*WORK TO COMPLETE*. Exclude the images, then return every line below exactly as written.

-- -- --

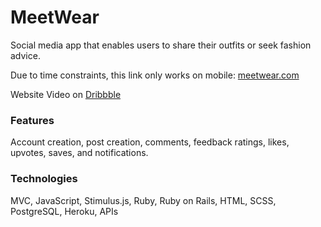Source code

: # MeetWear   
Social media app that enables users to share their outfits or seek fashion advice.  
  
Due to time constraints, this link only works on mobile: [meetwear.com](https://meetwear.me/)   
  
Website Video on [Dribbble](https://dribbble.com/shots/22382110-MeetWear-Social-Media-App)  
    
### Features     
Account creation, post creation, comments, feedback ratings, likes, upvotes, saves, and notifications.  
  
### Technologies   
MVC, JavaScript, Stimulus.js, Ruby, Ruby on Rails, HTML, SCSS, PostgreSQL, Heroku, APIs  
   
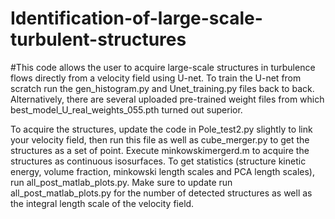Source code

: # Identification-of-large-scale-turbulent-structures



#This code allows the user to acquire large-scale structures in turbulence flows directly from a velocity field using U-net. To train the U-net from scratch run the gen_histogram.py and Unet_training.py files back to back. Alternatively, there are several uploaded pre-trained weight files from which best_model_U_real_weights_055.pth turned out superior. 

To acquire the structures, update the code in Pole_test2.py slightly to link your velocity field, then run this file as well as cube_merger.py to get the structures as a set of point. Execute minkowskimergerd.m to acquire the structures as continuous isosurfaces. To get statistics (structure kinetic energy, volume fraction, minkowski length scales and PCA length scales), run all_post_matlab_plots.py. Make sure to update run all_post_matlab_plots.py for the number of detected structures as well as the integral length scale of the velocity field.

-- -- --

*TASK RESULT*.
Source code

: # MeetWear   
Social media app that enables users to share their outfits or seek fashion advice.  
  
Due to time constraints, this link only works on mobile: [meetwear.com](https://meetwear.me/)   
  
Website Video on [Dribbble](https://dribbble.com/shots/22382110-MeetWear-Social-Media-App)  
    
### Features     
Account creation, post creation, comments, feedback ratings, likes, upvotes, saves, and notifications.  
  
### Technologies   
MVC, JavaScript, Stimulus.js, Ruby, Ruby on Rails, HTML, SCSS, PostgreSQL, Heroku, APIs  
   
Source code

: # Identification-of-large-scale-turbulent-structures



#This code allows the user to acquire large-scale structures in turbulence flows directly from a velocity field using U-net. To train the U-net from scratch run the gen_histogram.py and Unet_training.py files back to back. Alternatively, there are several uploaded pre-trained weight files from which best_model_U_real_weights_055.pth turned out superior. 

To acquire the structures, update the code in Pole_test2.py slightly to link your velocity field, then run this file as well as cube_merger.py to get the structures as a set of point. Execute minkowskimergerd.m to acquire the structures as continuous isosurfaces. To get statistics (structure kinetic energy, volume fraction, minkowski length scales and PCA length scales), run all_post_matlab_plots.py. Make sure to update run all_post_matlab_plots.py for the number of detected structures as well as the integral length scale of the velocity field.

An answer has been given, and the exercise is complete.